START DATA FOR PROCESSING

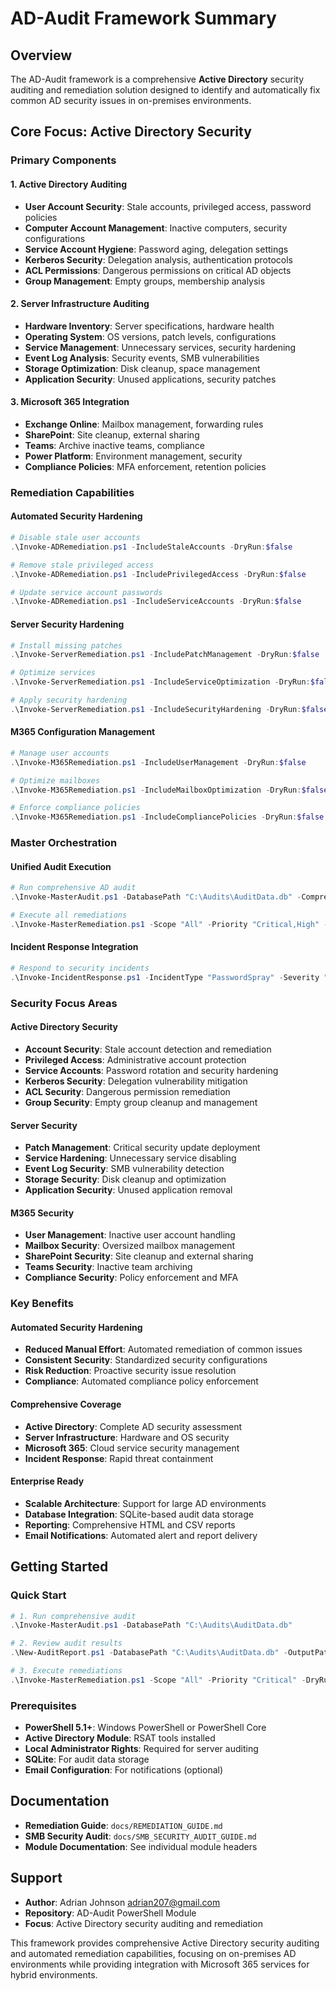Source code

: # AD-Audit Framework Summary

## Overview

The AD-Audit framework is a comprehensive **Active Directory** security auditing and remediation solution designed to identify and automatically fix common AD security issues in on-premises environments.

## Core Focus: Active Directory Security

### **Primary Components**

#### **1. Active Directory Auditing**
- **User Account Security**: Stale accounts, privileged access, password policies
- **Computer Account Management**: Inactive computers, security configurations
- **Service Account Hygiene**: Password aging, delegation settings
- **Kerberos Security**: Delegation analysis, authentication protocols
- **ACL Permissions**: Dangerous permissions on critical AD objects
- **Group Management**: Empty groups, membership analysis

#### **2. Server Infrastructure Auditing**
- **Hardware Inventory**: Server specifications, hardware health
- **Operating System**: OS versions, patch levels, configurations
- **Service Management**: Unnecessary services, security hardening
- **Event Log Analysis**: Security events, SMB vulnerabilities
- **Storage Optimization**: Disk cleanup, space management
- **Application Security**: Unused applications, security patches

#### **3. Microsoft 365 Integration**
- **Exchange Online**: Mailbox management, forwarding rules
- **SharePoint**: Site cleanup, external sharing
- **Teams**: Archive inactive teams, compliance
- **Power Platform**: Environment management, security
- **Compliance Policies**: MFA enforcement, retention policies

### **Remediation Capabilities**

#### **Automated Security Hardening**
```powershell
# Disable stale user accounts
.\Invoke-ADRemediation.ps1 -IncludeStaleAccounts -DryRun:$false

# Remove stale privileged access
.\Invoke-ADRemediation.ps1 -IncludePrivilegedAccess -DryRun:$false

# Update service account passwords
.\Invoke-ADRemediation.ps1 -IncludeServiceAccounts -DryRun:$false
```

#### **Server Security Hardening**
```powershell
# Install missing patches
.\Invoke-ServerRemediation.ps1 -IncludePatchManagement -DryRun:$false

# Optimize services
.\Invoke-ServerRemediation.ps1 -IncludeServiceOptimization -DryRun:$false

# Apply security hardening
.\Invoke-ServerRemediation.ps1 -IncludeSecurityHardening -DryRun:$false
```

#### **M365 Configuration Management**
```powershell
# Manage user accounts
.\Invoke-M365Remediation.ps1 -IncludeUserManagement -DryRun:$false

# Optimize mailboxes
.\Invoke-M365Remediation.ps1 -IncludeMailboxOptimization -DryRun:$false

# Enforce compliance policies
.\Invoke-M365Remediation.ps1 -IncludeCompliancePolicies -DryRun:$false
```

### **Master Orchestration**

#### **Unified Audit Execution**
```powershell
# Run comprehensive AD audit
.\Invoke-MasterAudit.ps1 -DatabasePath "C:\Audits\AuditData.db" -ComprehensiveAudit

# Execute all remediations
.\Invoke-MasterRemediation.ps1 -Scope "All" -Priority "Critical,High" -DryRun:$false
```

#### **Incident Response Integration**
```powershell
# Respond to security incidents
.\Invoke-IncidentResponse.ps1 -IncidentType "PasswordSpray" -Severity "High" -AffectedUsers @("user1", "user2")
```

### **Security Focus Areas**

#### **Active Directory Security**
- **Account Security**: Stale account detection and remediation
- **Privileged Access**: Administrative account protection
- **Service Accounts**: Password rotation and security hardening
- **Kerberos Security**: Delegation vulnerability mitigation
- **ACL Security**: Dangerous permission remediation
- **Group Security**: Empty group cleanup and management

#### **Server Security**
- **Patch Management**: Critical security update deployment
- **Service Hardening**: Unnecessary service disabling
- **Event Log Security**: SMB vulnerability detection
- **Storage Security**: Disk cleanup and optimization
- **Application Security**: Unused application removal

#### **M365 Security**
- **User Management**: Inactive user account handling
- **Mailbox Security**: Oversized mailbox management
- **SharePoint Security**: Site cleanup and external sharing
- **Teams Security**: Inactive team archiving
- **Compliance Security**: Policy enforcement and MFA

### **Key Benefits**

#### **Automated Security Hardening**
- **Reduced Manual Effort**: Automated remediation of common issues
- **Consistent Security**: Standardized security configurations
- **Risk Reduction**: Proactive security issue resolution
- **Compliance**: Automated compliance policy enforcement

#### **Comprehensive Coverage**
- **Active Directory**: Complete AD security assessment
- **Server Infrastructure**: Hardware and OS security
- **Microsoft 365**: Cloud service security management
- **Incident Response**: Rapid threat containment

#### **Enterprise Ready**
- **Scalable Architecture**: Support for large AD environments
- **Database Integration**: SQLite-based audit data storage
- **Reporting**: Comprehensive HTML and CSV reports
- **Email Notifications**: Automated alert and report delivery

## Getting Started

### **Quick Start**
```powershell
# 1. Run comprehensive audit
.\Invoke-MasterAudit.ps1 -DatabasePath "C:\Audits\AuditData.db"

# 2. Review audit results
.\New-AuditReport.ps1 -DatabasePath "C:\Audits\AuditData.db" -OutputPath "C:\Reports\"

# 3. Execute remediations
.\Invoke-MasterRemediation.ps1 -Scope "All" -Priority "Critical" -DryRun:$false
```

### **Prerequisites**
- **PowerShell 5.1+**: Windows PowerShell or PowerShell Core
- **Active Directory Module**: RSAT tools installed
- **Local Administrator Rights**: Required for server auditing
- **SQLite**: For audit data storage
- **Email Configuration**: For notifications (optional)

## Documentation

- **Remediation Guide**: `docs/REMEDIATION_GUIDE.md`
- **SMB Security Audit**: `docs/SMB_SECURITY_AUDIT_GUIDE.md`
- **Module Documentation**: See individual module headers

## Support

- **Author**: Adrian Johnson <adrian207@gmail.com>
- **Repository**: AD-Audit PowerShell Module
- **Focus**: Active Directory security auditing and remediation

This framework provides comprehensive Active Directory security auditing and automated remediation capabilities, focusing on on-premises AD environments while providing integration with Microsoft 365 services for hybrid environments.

END DATA FOR PROCESSING

#### [ACTIVITY]
Leave the pictures out and copy the rest of the data exactly.

#### [THE COMPLETED TASK]
Source code

: # AD-Audit Framework Summary

## Overview

The AD-Audit framework is a comprehensive **Active Directory** security auditing and remediation solution designed to identify and automatically fix common AD security issues in on-premises environments.

## Core Focus: Active Directory Security

### **Primary Components**

#### **1. Active Directory Auditing**
- **User Account Security**: Stale accounts, privileged access, password policies
- **Computer Account Management**: Inactive computers, security configurations
- **Service Account Hygiene**: Password aging, delegation settings
- **Kerberos Security**: Delegation analysis, authentication protocols
- **ACL Permissions**: Dangerous permissions on critical AD objects
- **Group Management**: Empty groups, membership analysis

#### **2. Server Infrastructure Auditing**
- **Hardware Inventory**: Server specifications, hardware health
- **Operating System**: OS versions, patch levels, configurations
- **Service Management**: Unnecessary services, security hardening
- **Event Log Analysis**: Security events, SMB vulnerabilities
- **Storage Optimization**: Disk cleanup, space management
- **Application Security**: Unused applications, security patches

#### **3. Microsoft 365 Integration**
- **Exchange Online**: Mailbox management, forwarding rules
- **SharePoint**: Site cleanup, external sharing
- **Teams**: Archive inactive teams, compliance
- **Power Platform**: Environment management, security
- **Compliance Policies**: MFA enforcement, retention policies

### **Remediation Capabilities**

#### **Automated Security Hardening**
```powershell
# Disable stale user accounts
.\Invoke-ADRemediation.ps1 -IncludeStaleAccounts -DryRun:$false

# Remove stale privileged access
.\Invoke-ADRemediation.ps1 -IncludePrivilegedAccess -DryRun:$false

# Update service account passwords
.\Invoke-ADRemediation.ps1 -IncludeServiceAccounts -DryRun:$false
```

#### **Server Security Hardening**
```powershell
# Install missing patches
.\Invoke-ServerRemediation.ps1 -IncludePatchManagement -DryRun:$false

# Optimize services
.\Invoke-ServerRemediation.ps1 -IncludeServiceOptimization -DryRun:$false

# Apply security hardening
.\Invoke-ServerRemediation.ps1 -IncludeSecurityHardening -DryRun:$false
```

#### **M365 Configuration Management**
```powershell
# Manage user accounts
.\Invoke-M365Remediation.ps1 -IncludeUserManagement -DryRun:$false

# Optimize mailboxes
.\Invoke-M365Remediation.ps1 -IncludeMailboxOptimization -DryRun:$false

# Enforce compliance policies
.\Invoke-M365Remediation.ps1 -IncludeCompliancePolicies -DryRun:$false
```

### **Master Orchestration**

#### **Unified Audit Execution**
```powershell
# Run comprehensive AD audit
.\Invoke-MasterAudit.ps1 -DatabasePath "C:\Audits\AuditData.db" -ComprehensiveAudit

# Execute all remediations
.\Invoke-MasterRemediation.ps1 -Scope "All" -Priority "Critical,High" -DryRun:$false
```

#### **Incident Response Integration**
```powershell
# Respond to security incidents
.\Invoke-IncidentResponse.ps1 -IncidentType "PasswordSpray" -Severity "High" -AffectedUsers @("user1", "user2")
```

### **Security Focus Areas**

#### **Active Directory Security**
- **Account Security**: Stale account detection and remediation
- **Privileged Access**: Administrative account protection
- **Service Accounts**: Password rotation and security hardening
- **Kerberos Security**: Delegation vulnerability mitigation
- **ACL Security**: Dangerous permission remediation
- **Group Security**: Empty group cleanup and management

#### **Server Security**
- **Patch Management**: Critical security update deployment
- **Service Hardening**: Unnecessary service disabling
- **Event Log Security**: SMB vulnerability detection
- **Storage Security**: Disk cleanup and optimization
- **Application Security**: Unused application removal

#### **M365 Security**
- **User Management**: Inactive user account handling
- **Mailbox Security**: Oversized mailbox management
- **SharePoint Security**: Site cleanup and external sharing
- **Teams Security**: Inactive team archiving
- **Compliance Security**: Policy enforcement and MFA

### **Key Benefits**

#### **Automated Security Hardening**
- **Reduced Manual Effort**: Automated remediation of common issues
- **Consistent Security**: Standardized security configurations
- **Risk Reduction**: Proactive security issue resolution
- **Compliance**: Automated compliance policy enforcement

#### **Comprehensive Coverage**
- **Active Directory**: Complete AD security assessment
- **Server Infrastructure**: Hardware and OS security
- **Microsoft 365**: Cloud service security management
- **Incident Response**: Rapid threat containment

#### **Enterprise Ready**
- **Scalable Architecture**: Support for large AD environments
- **Database Integration**: SQLite-based audit data storage
- **Reporting**: Comprehensive HTML and CSV reports
- **Email Notifications**: Automated alert and report delivery

## Getting Started

### **Quick Start**
```powershell
# 1. Run comprehensive audit
.\Invoke-MasterAudit.ps1 -DatabasePath "C:\Audits\AuditData.db"

# 2. Review audit results
.\New-AuditReport.ps1 -DatabasePath "C:\Audits\AuditData.db" -OutputPath "C:\Reports\"

# 3. Execute remediations
.\Invoke-MasterRemediation.ps1 -Scope "All" -Priority "Critical" -DryRun:$false
```

### **Prerequisites**
- **PowerShell 5.1+**: Windows PowerShell or PowerShell Core
- **Active Directory Module**: RSAT tools installed
- **Local Administrator Rights**: Required for server auditing
- **SQLite**: For audit data storage
- **Email Configuration**: For notifications (optional)

## Documentation

- **Remediation Guide**: `docs/REMEDIATION_GUIDE.md`
- **SMB Security Audit**: `docs/SMB_SECURITY_AUDIT_GUIDE.md`
- **Module Documentation**: See individual module headers

## Support

- **Author**: Adrian Johnson <adrian207@gmail.com>
- **Repository**: AD-Audit PowerShell Module
- **Focus**: Active Directory security auditing and remediation

This framework provides comprehensive Active Directory security auditing and automated remediation capabilities, focusing on on-premises AD environments while providing integration with Microsoft 365 services for hybrid environments.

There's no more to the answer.